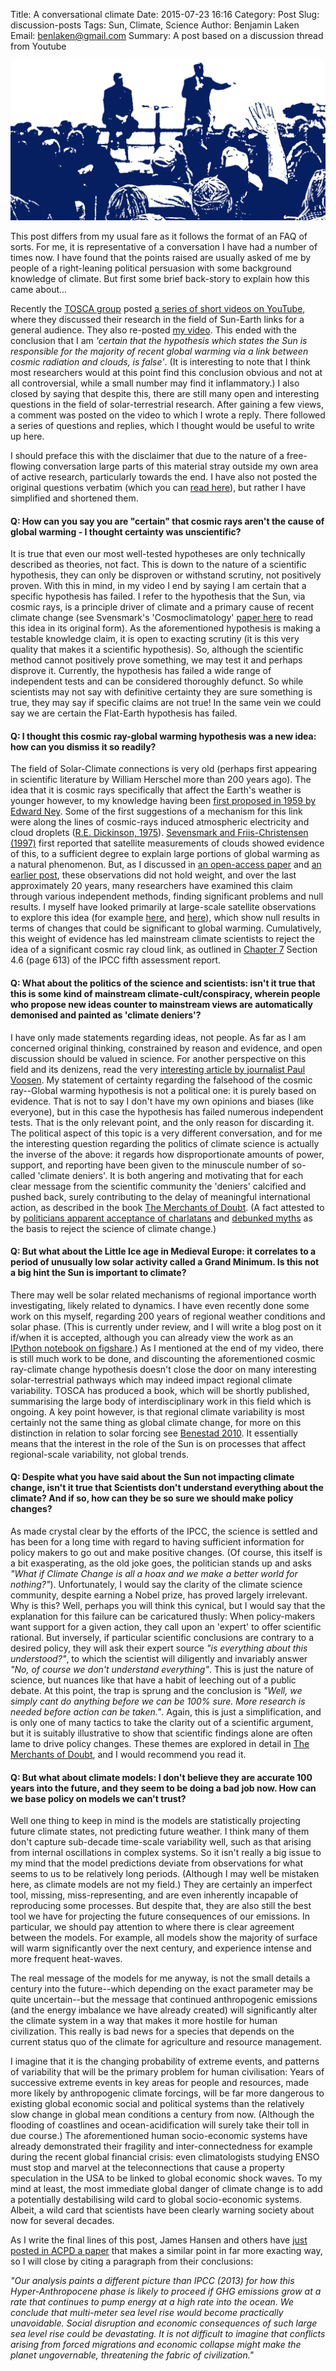 Title: A conversational climate
Date: 2015-07-23 16:16
Category: Post
Slug: discussion-posts
Tags: Sun, Climate, Science
Author: Benjamin Laken
Email: benlaken@gmail.com
Summary: A post based on a discussion thread from Youtube

![](./images/conv_clim.png)

This post differs from my usual fare as it follows the format of an FAQ
of sorts. For me, it is representative of a conversation I have had a
number of times now. I have found that the points raised are usually
asked of me by people of a right-leaning political persuasion with some
background knowledge of climate. But first some brief back-story to
explain how this came about...

Recently the [TOSCA
group](http://lpc2e.cnrs-orleans.fr/~ddwit/TOSCA/TOSCA/Home.html) posted
[a series of short videos on
YouTube](https://www.youtube.com/watch?v=qtRPfc5zKNI), where they
discussed their research in the field of Sun-Earth links for a general
audience. They also re-posted [my
video](https://www.youtube.com/watch?v=qtRPfc5zKNI). This ended with the
conclusion that I am *'certain that the hypothesis which states the Sun
is responsible for the majority of recent global warming via a link
between cosmic radiation and clouds, is false'*. (It is interesting to
note that I think most researchers would at this point find this
conclusion obvious and not at all controversial, while a small number
may find it inflammatory.) I also closed by saying that despite this,
there are still many open and interesting questions in the field of
solar-terrestrial research. After gaining a few views, a comment was
posted on the video to which I wrote a reply. There followed a series of
questions and replies, which I thought would be useful to write up here.

I should preface this with the disclaimer that due to the nature of a
free-flowing conversation large parts of this material stray outside my
own area of active research, particularly towards the end. I have also
not posted the original questions verbatim (which you can [read
here](https://www.youtube.com/watch?v=qtRPfc5zKNI)), but rather I have
simplified and shortened them.

#### Q: How can you say you are "certain" that cosmic rays aren't the cause of global warming - I thought certainty was unscientific?

It is true that even our most well-tested hypotheses are only
technically described as theories, not fact. This is down to the nature
of a scientific hypothesis, they can only be disproven or withstand
scrutiny, not positively proven. With this in mind, in my video I end by
saying I am certain that a specific hypothesis has failed. I refer to
the hypothesis that the Sun, via cosmic rays, is a principle driver of
climate and a primary cause of recent climate change (see Svensmark's
'Cosmoclimatology' [paper
here](http://astrogeo.oxfordjournals.org/content/48/1/1.18.extract) to
read this idea in its original form). As the aforementioned hypothesis
is making a testable knowledge claim, it is open to exacting scrutiny
(it is this very quality that makes it a scientific hypothesis). So,
although the scientific method cannot positively prove something, we may
test it and perhaps disprove it. Currently, the hypothesis has failed a
wide range of independent tests and can be considered thoroughly
defunct. So while scientists may not say with definitive certainty they
are sure something is true, they may say if specific claims are not
true! In the same vein we could say we are certain the Flat-Earth
hypothesis has failed.

#### Q: I thought this cosmic ray-global warming hypothesis was a new idea: how can you dismiss it so readily?

The field of Solar-Climate connections is very old (perhaps first
appearing in scientific literature by William Herschel more than 200
years ago). The idea that it is cosmic rays specifically that affect the
Earth's weather is younger however, to my knowledge having been [first
proposed in 1959 by Edward
Ney](http://www.nature.com/nature/journal/v183/n4659/abs/183451a0.html).
Some of the first suggestions of a mechanism for this link were along
the lines of cosmic-rays induced atmospheric electricity and cloud
droplets ([R.E. Dickinson,
1975](http://figshare.com/articles/Does_Europe_s_wind_respond_to_either_ENSO_or_the_Solar_cycle_/1471639)).
[Sevensmark and Friis-Christensen
(1997)](http://www.sciencedirect.com/science/article/pii/S1364682697000011)
first reported that satellite measurements of clouds showed evidence of
this, to a sufficient degree to explain large portions of global warming
as a natural phenomenon. But, as I discussed in [an open-access
paper](http://www.swsc-journal.org/articles/swsc/abs/2012/01/swsc120049/swsc120049.html)
and [an earlier
post](http://ccrg2013.blogspot.co.uk/2013/04/blog-entry-of-ben-laken-april-2013.html?view=timeslide),
these observations did not hold weight, and over the last approximately
20 years, many researchers have examined this claim through various
independent methods, finding significant problems and null results. I
myself have looked primarily at large-scale satellite observations to
explore this idea (for example
[here](http://onlinelibrary.wiley.com/doi/10.1029/2011GL049764/abstract;jsessionid=DFB5CE34983D36916606DFB0305E2483.f03t03?wol1URL=/doi/10.1029/2011GL049764/abstract&regionCode=ES&identityKey=1ed243b7-f978-42d9-82a1-f0e0d33fa9d4&isReportingDone=false),
and
[here](http://journals.ametsoc.org/doi/abs/10.1175/JCLI-D-11-00306.1)),
which show null results in terms of changes that could be significant to
global warming. Cumulatively, this weight of evidence has led mainstream
climate scientists to reject the idea of a significant cosmic ray cloud
link, as outlined in [Chapter
7](http://www.ipcc.ch/pdf/assessment-report/ar5/wg1/WG1AR5_Chapter07_FINAL.pdf)
Section 4.6 (page 613) of the IPCC fifth assessment report.

#### Q: What about the politics of the science and scientists: isn't it true that this is some kind of mainstream climate-cult/conspiracy, wherein people who propose new ideas counter to mainstream views are automatically demonised and painted as 'climate deniers'?

I have only made statements regarding ideas, not people. As far as I am
concerned original thinking, constrained by reason and evidence, and
open discussion should be valued in science. For another perspective on
this field and its denizens, read the very [interesting article by
journalist Paul Voosen](http://www.eenews.net/stories/1059974149). My
statement of certainty regarding the falsehood of the cosmic ray--Global
warming hypothesis is not a political one: it is purely based on
evidence. That is not to say I don't have my own opinions and biases
(like everyone), but in this case the hypothesis has failed numerous
independent tests. That is the only relevant point, and the only reason
for discarding it. The political aspect of this topic is a very
different conversation, and for me the interesting question regarding
the politics of climate science is actually the inverse of the above: it
regards how disproportionate amounts of power, support, and reporting
have been given to the minuscule number of so-called 'climate deniers'.
It is both angering and motivating that for each clear message from the
scientific community the 'deniers' calcified and pushed back, surely
contributing to the delay of meaningful international action, as
described in the book [The Merchants of
Doubt](http://www.merchantsofdoubt.org). (A fact attested to by
[politicians apparent acceptance of
charlatans](http://www.theguardian.com/environment/2014/nov/17/climate-change-denial-scepticism-republicans-congress)
and [debunked myths](https://www.skepticalscience.com/skepticquotes.php)
as the basis to reject the science of climate change.)

#### Q: But what about the Little Ice age in Medieval Europe: it correlates to a period of unusually low solar activity called a Grand Minimum. Is this not a big hint the Sun is important to climate?

There may well be solar related mechanisms of regional importance worth
investigating, likely related to dynamics. I have even recently done
some work on this myself, regarding 200 years of regional weather
conditions and solar phase. (This is currently under review, and I will
write a blog post on it if/when it is accepted, although you can already
view the work as an [IPython notebook on
figshare](http://figshare.com/articles/Does_Europe_s_wind_respond_to_either_ENSO_or_the_Solar_cycle_/1471639).)
As I mentioned at the end of my video, there is still much work to be
done, and discounting the aforementioned cosmic ray-climate change
hypothesis doesn't close the door on many interesting solar-terrestrial
pathways which may indeed impact regional climate variability. TOSCA has
produced a book, which will be shortly published, summarising the large
body of interdisciplinary work in this field which is ongoing. A key
point however, is that regional climate variability is most certainly
not the same thing as global climate change, for more on this
distinction in relation to solar forcing see [Benestad
2010](http://iopscience.iop.org/1748-9326/5/2/021001/pdf/1748-9326_5_2_021001.pdf).
It essentially means that the interest in the role of the Sun is on
processes that affect regional-scale variability, not global trends.

#### Q: Despite what you have said about the Sun not impacting climate change, isn't it true that Scientists don't understand everything about the climate? And if so, how can they be so sure we should make policy changes?

As made crystal clear by the efforts of the IPCC, the science is settled
and has been for a long time with regard to having sufficient
information for policy makers to go out and make positive changes. (Of
course, this itself is a bit exasperating, as the old joke goes, the
politician stands up and asks *"What if Climate Change is all a hoax and
we make a better world for nothing?"*). Unfortunately, I would say the
clarity of the climate science community, despite earning a Nobel prize,
has proved largely irrelevant. Why is this? Well, perhaps you will think
this cynical, but I would say that the explanation for this failure can
be caricatured thusly: When policy-makers want support for a given
action, they call upon an 'expert' to offer scientific rational. But
inversely, if particular scientific conclusions are contrary to a
desired policy, they will ask their expert source *"is everything about
this understood?"*, to which the scientist will diligently and
invariably answer *"No, of course we don't understand everything"*. This
is just the nature of science, but nuances like that have a habit of
leeching out of a public debate. At this point, the trap is sprung and
the conclusion is *"Well, we simply cant do anything before we can be
100% sure. More research is needed before action can be taken."*. Again,
this is just a simplification, and is only one of many tactics to take
the clarity out of a scientific argument, but it is suitably
illustrative to show that scientific findings alone are often lame to
drive policy changes. These themes are explored in detail in [The
Merchants of Doubt](http://www.merchantsofdoubt.org), and I would
recommend you read it.

#### Q: But what about climate models: I don't believe they are accurate 100 years into the future, and they seem to be doing a bad job now. How can we base policy on models we can't trust?

Well one thing to keep in mind is the models are statistically
projecting future climate states, not predicting future weather. I think
many of them don't capture sub-decade time-scale variability well, such
as that arising from internal oscillations in complex systems. So it
isn't really a big issue to my mind that the model predictions deviate
from observations for what seems to us to be relatively long periods.
(Although I may well be mistaken here, as climate models are not my
field.) They are certainly an imperfect tool, missing,
miss-representing, and are even inherently incapable of reproducing some
processes. But despite that, they are also still the best tool we have
for projecting the future consequences of our emissions. In particular,
we should pay attention to where there is clear agreement between the
models. For example, all models show the majority of surface will warm
significantly over the next century, and experience intense and more
frequent heat-waves.

The real message of the models for me anyway, is not the small details a
century into the future--which depending on the exact parameter may be
quite uncertain--but the message that continued anthropogenic emissions
(and the energy imbalance we have already created) will significantly
alter the climate system in a way that makes it more hostile for human
civilization. This really is bad news for a species that depends on the
current status quo of the climate for agriculture and resource
management.

I imagine that it is the changing probability of extreme events, and
patterns of variability that will be the primary problem for human
civilisation: Years of successive extreme events in key areas for people
and resources, made more likely by anthropogenic climate forcings, will
be far more dangerous to existing global economic social and political
systems than the relatively slow change in global mean conditions a
century from now. (Although the flooding of coastlines and
ocean-acidification will surely take their toll in due course.) The
aforementioned human socio-economic systems have already demonstrated
their fragility and inter-connectedness for example during the recent
global financial crisis: even climatologists studying ENSO must stop and
marvel at the teleconnections that cause a property speculation in the
USA to be linked to global economic shock waves. To my mind at least,
the most immediate global danger of climate change is to add a
potentially destabilising wild card to global socio-economic systems.
Albeit, a wild card that scientists have been clearly warning society
about now for several decades.

As I write the final lines of this post, James Hansen and others have
[just posted in ACPD a
paper](http://www.atmos-chem-phys-discuss.net/15/20059/2015/acpd-15-20059-2015.pdf)
that makes a similar point in far more exacting way, so I will close by
citing a paragraph from their conclusions:

*"Our analysis paints a different picture than IPCC (2013) for how this
Hyper-Anthropocene phase is likely to proceed if GHG emissions grow at a
rate that continues to pump energy at a high rate into the ocean. We
conclude that multi-meter sea level rise would become practically
unavoidable. Social disruption and economic consequences of such large
sea level rise could be devastating. It is not difficult to imagine that
conflicts arising from forced migrations and economic collapse might
make the planet ungovernable, threatening the fabric of civilization."*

(Task details): Where the string "makes" shows up in the listing above, copy the line that holds it.

(Result of this exercise):
(it is this very quality that makes it a scientific hypothesis). So,
alter the climate system in a way that makes it more hostile for human
that makes a similar point in far more exacting way, so I will close by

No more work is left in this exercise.